PROBLEM STATEMENT
Locate the line bearing "- **Splide.js**: Implementação" in the material below, then reproduce it and each following line up to and including the line bearing "2. **Navegação**: Utilize".

────

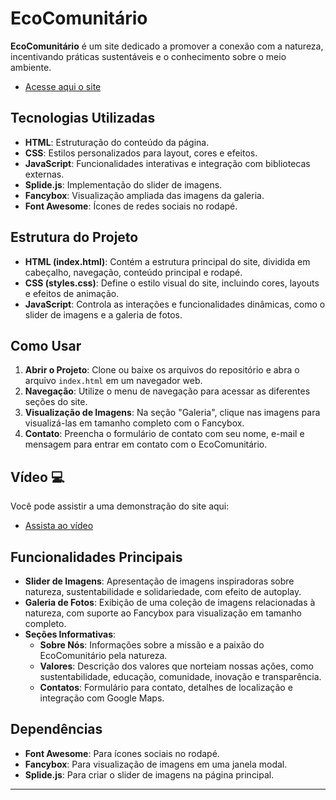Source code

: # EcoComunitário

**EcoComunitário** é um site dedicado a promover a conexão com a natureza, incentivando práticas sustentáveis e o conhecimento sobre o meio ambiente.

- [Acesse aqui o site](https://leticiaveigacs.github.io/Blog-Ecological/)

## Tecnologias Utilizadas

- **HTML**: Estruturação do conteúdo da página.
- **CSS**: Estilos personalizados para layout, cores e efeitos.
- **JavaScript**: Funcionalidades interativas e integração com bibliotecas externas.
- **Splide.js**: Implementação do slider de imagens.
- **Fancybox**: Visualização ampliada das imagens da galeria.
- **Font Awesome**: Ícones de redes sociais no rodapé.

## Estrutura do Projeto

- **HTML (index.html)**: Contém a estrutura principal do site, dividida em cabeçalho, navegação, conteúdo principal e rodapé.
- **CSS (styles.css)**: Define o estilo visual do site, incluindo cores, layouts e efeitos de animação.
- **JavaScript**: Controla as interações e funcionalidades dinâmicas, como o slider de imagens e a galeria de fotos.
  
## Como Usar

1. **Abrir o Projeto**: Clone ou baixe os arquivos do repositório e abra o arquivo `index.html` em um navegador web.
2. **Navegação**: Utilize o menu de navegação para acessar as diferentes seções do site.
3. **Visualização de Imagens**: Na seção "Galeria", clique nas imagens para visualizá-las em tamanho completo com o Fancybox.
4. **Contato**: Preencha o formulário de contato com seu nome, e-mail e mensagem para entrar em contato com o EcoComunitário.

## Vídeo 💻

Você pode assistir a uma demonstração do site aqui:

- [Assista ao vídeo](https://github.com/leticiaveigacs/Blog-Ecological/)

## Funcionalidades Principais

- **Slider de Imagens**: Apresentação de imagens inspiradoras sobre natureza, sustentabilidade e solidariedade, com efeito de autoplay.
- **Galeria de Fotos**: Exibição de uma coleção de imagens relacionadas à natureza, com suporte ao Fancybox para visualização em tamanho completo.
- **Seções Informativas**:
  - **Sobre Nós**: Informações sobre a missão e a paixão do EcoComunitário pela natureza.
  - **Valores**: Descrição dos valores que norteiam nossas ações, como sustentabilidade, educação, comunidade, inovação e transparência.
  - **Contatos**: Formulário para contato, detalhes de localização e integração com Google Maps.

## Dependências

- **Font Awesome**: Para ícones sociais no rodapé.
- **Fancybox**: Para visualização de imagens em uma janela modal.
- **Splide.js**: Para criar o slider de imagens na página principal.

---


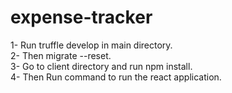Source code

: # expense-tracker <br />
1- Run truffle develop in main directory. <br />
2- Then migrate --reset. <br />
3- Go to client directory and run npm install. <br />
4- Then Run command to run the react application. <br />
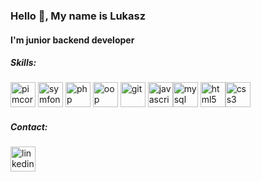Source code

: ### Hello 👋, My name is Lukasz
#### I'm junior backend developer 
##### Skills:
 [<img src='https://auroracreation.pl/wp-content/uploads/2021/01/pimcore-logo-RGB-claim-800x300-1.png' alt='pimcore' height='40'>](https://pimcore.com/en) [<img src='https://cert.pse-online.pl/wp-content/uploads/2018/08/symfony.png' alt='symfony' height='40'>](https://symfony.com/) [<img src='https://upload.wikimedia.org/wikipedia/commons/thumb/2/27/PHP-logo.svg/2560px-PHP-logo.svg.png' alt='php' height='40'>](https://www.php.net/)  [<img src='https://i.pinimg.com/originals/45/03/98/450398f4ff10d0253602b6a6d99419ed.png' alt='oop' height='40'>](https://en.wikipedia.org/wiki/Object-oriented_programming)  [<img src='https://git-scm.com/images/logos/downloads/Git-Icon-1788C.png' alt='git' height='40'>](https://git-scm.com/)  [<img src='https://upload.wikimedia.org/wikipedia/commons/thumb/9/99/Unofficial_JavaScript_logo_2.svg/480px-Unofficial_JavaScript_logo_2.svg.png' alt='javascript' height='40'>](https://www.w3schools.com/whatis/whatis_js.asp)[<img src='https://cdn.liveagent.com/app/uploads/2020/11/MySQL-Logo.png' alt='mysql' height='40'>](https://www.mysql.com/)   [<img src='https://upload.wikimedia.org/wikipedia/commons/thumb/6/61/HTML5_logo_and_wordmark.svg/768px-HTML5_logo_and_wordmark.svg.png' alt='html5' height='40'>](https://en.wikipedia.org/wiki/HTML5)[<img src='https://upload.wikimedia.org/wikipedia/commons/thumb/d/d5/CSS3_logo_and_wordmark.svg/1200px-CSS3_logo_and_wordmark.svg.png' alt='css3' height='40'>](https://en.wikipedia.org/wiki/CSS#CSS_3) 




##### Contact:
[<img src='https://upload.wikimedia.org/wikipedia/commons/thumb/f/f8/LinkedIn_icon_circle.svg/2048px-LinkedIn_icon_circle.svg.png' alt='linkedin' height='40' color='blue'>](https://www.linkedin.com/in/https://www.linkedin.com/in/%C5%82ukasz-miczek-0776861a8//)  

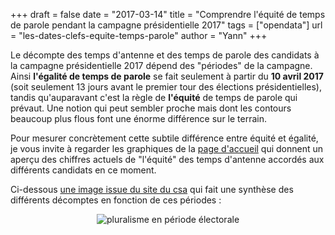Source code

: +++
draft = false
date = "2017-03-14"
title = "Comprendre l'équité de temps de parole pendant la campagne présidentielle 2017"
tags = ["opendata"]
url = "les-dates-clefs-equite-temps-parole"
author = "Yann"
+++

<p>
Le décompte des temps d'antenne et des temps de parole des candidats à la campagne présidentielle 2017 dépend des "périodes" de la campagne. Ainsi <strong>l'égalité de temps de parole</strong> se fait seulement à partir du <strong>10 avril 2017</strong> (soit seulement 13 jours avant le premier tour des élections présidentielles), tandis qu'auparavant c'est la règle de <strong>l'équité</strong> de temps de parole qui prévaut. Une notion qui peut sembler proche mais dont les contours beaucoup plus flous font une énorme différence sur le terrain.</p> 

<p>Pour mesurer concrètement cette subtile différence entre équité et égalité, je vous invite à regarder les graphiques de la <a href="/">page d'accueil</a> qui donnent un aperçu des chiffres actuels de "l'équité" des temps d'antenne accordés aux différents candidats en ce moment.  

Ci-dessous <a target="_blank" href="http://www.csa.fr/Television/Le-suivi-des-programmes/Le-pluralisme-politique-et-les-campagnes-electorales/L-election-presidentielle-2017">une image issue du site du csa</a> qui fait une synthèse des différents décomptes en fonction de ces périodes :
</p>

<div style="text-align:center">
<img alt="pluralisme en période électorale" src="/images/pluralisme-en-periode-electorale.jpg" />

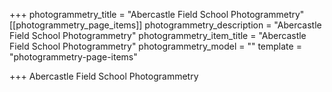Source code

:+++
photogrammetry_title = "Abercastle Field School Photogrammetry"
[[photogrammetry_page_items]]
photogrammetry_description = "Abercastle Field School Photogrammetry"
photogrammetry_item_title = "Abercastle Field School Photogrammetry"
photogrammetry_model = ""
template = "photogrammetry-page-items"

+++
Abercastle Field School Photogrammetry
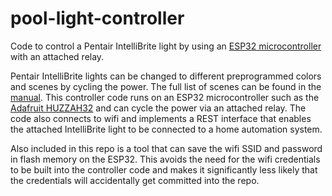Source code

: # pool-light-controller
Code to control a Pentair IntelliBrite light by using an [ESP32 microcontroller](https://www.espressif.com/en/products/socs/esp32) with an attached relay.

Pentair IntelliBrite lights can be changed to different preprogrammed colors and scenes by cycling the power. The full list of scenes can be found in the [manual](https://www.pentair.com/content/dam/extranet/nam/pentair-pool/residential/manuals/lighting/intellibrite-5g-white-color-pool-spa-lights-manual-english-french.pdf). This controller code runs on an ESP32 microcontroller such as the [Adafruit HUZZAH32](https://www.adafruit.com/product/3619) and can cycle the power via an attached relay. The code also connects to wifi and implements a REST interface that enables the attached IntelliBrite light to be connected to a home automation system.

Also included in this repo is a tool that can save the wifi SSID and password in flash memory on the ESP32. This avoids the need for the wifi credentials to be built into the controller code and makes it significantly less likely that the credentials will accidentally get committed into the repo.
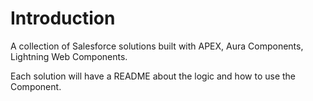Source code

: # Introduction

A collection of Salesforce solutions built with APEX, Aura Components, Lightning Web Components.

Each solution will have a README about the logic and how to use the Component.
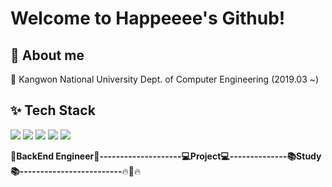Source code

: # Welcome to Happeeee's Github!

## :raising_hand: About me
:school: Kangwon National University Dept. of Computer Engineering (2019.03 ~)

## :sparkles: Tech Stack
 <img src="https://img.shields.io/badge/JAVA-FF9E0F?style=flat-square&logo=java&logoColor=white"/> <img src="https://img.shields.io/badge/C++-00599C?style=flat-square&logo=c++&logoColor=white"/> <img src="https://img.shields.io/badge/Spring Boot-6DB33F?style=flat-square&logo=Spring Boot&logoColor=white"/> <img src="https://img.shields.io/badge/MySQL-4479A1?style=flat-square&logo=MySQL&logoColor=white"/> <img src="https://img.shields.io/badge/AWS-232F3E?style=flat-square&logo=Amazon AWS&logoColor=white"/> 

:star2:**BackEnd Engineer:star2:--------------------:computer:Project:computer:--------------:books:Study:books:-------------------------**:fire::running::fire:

────

WRITTEN ANSWER
- **Splide.js**: Implementação do slider de imagens.
- **Fancybox**: Visualização ampliada das imagens da galeria.
- **Font Awesome**: Ícones de redes sociais no rodapé.

## Estrutura do Projeto

- **HTML (index.html)**: Contém a estrutura principal do site, dividida em cabeçalho, navegação, conteúdo principal e rodapé.
- **CSS (styles.css)**: Define o estilo visual do site, incluindo cores, layouts e efeitos de animação.
- **JavaScript**: Controla as interações e funcionalidades dinâmicas, como o slider de imagens e a galeria de fotos.
  
## Como Usar

1. **Abrir o Projeto**: Clone ou baixe os arquivos do repositório e abra o arquivo `index.html` em um navegador web.
2. **Navegação**: Utilize o menu de navegação para acessar as diferentes seções do site.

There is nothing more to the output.